The system of recommendations online store based on methods of machine learning in the Compute Engine (Google Cloud Platform)

Using the Google Cloud Platform services, you can create an effective scalable recommendation system for an online store.

An interesting situation has developed on the e-commerce market. Although total cash flow increased, so did the number of sellers. This led to the fact that the share of each store has decreased, and the competition between them is becoming more intense. One way to increase the average purchase size (and therefore profit) is to offer customers additional products that may interest them.

In this article, you will learn how to set up an environment based on the Cloud Platform to support the basic recommendation system, which over time can be refined and expanded.
')
It describes the solution for the site of a real estate rental agency that allows you to select and offer recommendations to users.

Who is not familiar with the cloud platform Google Cloud Platform - take a look at a series of webinars

[January 19, Thursday, 11:00 Moscow time]
Overview of the Google Cloud Platform

What is the Google Cloud Platform, what are its advantages and unique characteristics
Overview of infrastructure services Google Cloud (IaaS / PaaS, Storage, Networking)
Overview of Big Data and Machine Learning Google Cloud Services

Link to webinar entry

[February 3, Friday, 11:00 Moscow time]
Cloud Infrastructure Services Google Cloud Platform

Infrastructure as a service (IaaS): providing computing power for rent
NoOps / PaaS solutions based on Google App Engine
Google Container Engine - Docker Container Orchestration Solutions

Link to webinar entry

[February 17, Friday, 11:00 Moscow time]
Tools for working with Big Data and Machine Learning from the Google Cloud Platform

BigQuery - Data warehousing solution for storing and retrieving large amounts of data in the cloud
Dataproc - Hadoop Cloud Clusters
Dataflow - ETL tool for processing streaming and batch data
CloudML - a platform for developing and training machine learning models
Also at this webinar we will look at various aspects of using storage services in GCP.

Link to webinar entry

[March 2, Thursday, 11:00 Moscow time]
Practical seminar: step-by-step demonstration of Google Cloud Platform services

Google Compute Engine - running tasks in managed virtual machine groups, global load balancing and automatic scaling
Google App Engine - iterative development and deployment of web applications on the PaaS platform of Google

Webinars lead
Oleg Ivonin @GoogleAmsterdam Cloud Web Solutions Engineer Oleg is developing tools for analyzing the cost of configurations and planning the cloud architecture of solutions based on the Google Cloud Platform. Oleg's developments are used in publicly available GCP tools, for example Google Cloud Platform Pricing Calculator	Dmitry Novakovsky @GoogleAmsterdam Customer Engineer Dmitry is engaged in sales support and development of architectural solutions for business customers of the Google Cloud Platform.
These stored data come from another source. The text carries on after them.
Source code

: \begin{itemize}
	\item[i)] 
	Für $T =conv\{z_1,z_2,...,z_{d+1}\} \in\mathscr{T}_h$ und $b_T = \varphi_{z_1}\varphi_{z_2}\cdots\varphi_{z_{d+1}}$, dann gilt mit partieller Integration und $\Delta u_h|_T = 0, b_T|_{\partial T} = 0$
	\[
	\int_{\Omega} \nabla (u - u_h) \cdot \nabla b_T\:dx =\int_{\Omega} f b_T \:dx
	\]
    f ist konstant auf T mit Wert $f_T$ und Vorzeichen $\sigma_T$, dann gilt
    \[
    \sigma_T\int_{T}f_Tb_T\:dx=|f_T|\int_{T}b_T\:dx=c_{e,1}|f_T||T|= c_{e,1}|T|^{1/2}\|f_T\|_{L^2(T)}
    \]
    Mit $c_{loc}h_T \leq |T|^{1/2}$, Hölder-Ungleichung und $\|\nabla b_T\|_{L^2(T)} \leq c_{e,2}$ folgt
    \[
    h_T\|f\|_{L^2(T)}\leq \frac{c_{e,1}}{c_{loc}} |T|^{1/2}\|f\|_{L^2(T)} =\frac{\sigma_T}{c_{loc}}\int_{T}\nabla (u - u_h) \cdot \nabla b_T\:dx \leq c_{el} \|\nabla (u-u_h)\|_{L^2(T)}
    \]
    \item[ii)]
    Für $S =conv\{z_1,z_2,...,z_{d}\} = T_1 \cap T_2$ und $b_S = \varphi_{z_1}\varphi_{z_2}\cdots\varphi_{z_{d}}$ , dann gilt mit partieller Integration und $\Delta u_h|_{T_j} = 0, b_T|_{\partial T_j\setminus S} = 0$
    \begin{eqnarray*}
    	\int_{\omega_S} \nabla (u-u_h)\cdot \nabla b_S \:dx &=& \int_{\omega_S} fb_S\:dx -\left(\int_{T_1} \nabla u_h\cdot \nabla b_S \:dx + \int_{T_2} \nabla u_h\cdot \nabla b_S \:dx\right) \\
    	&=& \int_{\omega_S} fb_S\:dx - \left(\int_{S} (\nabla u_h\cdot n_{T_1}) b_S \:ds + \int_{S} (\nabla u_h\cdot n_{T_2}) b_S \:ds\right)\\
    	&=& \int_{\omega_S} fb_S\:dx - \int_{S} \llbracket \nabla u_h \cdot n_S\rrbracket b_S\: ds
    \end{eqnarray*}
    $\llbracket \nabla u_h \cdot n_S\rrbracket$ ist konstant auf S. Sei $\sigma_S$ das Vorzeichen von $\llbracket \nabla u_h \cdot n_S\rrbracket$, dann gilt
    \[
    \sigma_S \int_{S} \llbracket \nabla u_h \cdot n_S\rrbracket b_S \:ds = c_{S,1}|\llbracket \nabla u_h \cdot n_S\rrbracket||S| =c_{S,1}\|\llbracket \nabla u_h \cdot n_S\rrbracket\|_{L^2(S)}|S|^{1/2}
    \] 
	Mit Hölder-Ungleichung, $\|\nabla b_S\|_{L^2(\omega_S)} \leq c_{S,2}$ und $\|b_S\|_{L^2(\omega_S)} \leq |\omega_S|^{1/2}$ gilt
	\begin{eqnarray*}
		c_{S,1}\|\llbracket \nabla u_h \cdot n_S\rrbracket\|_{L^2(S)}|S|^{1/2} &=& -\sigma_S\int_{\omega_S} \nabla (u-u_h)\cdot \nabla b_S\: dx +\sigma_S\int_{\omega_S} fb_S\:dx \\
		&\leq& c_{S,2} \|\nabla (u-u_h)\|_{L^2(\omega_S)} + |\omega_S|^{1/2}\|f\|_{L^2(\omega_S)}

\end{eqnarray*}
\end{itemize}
Dmitry's main focus is in the field of infrastructure services: Google Compute Engine (GCE), Google App Engine (GAE) and Google Container Engine (GKE / Kubernetes).

Perhaps, as you read the article, you will have a desire to recreate this scenario in the Google Cloud Platform - by clicking on the link you will receive $ 300 to test GCP services within 60 days

Scenario

Anna is looking for vacation rentals on a specialized website. Previously, she had already rented accommodation through this site and left a few reviews, so there is enough data in the system to select recommendations based on her preferences. Judging by the estimates in Anna’s profile, she usually rents houses, not apartments. The system should offer her something from the same category.

Solution Overview

For the selection of recommendations in real time (on the website) or after the fact (by e-mail), initial data are necessary. If we still do not know the user's preferences, you can select recommendations simply on the basis of the offers chosen by him. However, the system must constantly learn and accumulate data on what customers like. When enough information is gathered in it, it will be possible to analyze and select current recommendations using a machine learning system. In addition, the system can transmit information about other users, as well as from time to time to retrain. In our example, the system of recommendations has already accumulated enough data for the application of machine learning algorithms.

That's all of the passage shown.